[[ Working data open ]]
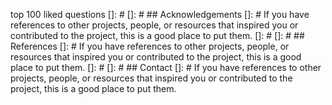 top 100 liked questions
[]: # 
[]: # ## Acknowledgements
[]: # If you have references to other projects, people, or resources that inspired you or contributed to the project, this is a good place to put them.
[]: # 
[]: # ## References
[]: # If you have references to other projects, people, or resources that inspired you or contributed to the project, this is a good place to put them.
[]: # 
[]: # ## Contact
[]: # If you have references to other projects, people, or resources that inspired you or contributed to the project, this is a good place to put them.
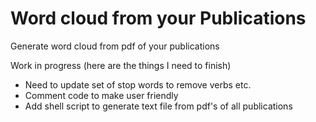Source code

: # Word cloud from your Publications

Generate word cloud from pdf of your publications

Work in progress (here are the things I need to finish) 
- Need to update set of stop words to remove verbs etc.
- Comment code to make user friendly
- Add shell script to generate text file from pdf's of all publications
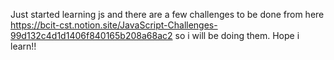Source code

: Just started learning js and there are a few challenges to be done from here https://bcit-cst.notion.site/JavaScript-Challenges-99d132c4d1d1406f840165b208a68ac2
so i will be doing them. Hope i learn!!
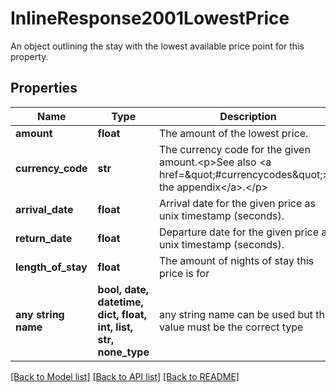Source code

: # InlineResponse2001LowestPrice

An object outlining the stay with the lowest available price point for this property.

## Properties
Name | Type | Description | Notes
------------ | ------------- | ------------- | -------------
**amount** | **float** | The amount of the lowest price. | 
**currency_code** | **str** | The currency code for the given amount.&lt;p&gt;See also &lt;a href&#x3D;\&quot;#currencycodes\&quot;&gt;in the appendix&lt;/a&gt;.&lt;/p&gt; | 
**arrival_date** | **float** | Arrival date for the given price as unix timestamp (seconds). | 
**return_date** | **float** | Departure date for the given price as unix timestamp (seconds). | 
**length_of_stay** | **float** | The amount of nights of stay this price is for | 
**any string name** | **bool, date, datetime, dict, float, int, list, str, none_type** | any string name can be used but the value must be the correct type | [optional]

[[Back to Model list]](../README.md#documentation-for-models) [[Back to API list]](../README.md#documentation-for-api-endpoints) [[Back to README]](../README.md)


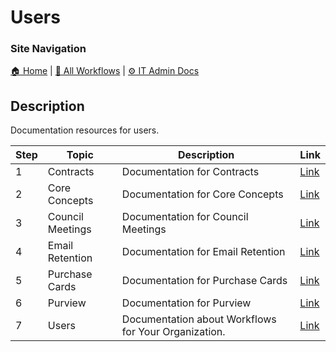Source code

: <!-- Description: This folder contains guidelines and policies for supervisors managing the purchase-cards workflow. -->
# Users

### Site Navigation
[🏠 Home](../README.md) | [📂 All Workflows](users.md) | [⚙ IT Admin Docs](../it-admins/README.md)

## Description
Documentation resources for users.

| **Step** | **Topic** | **Description** | **Link** |
|---|---|---|---|
| 1 | Contracts | Documentation for Contracts | [Link](contracts/) |
| 2 | Core Concepts | Documentation for Core Concepts | [Link](core-concepts/) |
| 3 | Council Meetings | Documentation for Council Meetings | [Link](council-meetings/) |
| 4 | Email Retention | Documentation for Email Retention | [Link](email-retention/) |
| 5 | Purchase Cards | Documentation for Purchase Cards | [Link](purchase-cards/) |
| 6 | Purview | Documentation for Purview | [Link](purview/) |
| 7 | Users | Documentation about Workflows for Your Organization. | [Link](users.md) |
[[ Working data closed ]]
Exercise objective = If a line of the data above contains "timestamp", copy it out.

Reply to the exercise =
**arrival_date** | **float** | Arrival date for the given price as unix timestamp (seconds). | 
**return_date** | **float** | Departure date for the given price as unix timestamp (seconds). | 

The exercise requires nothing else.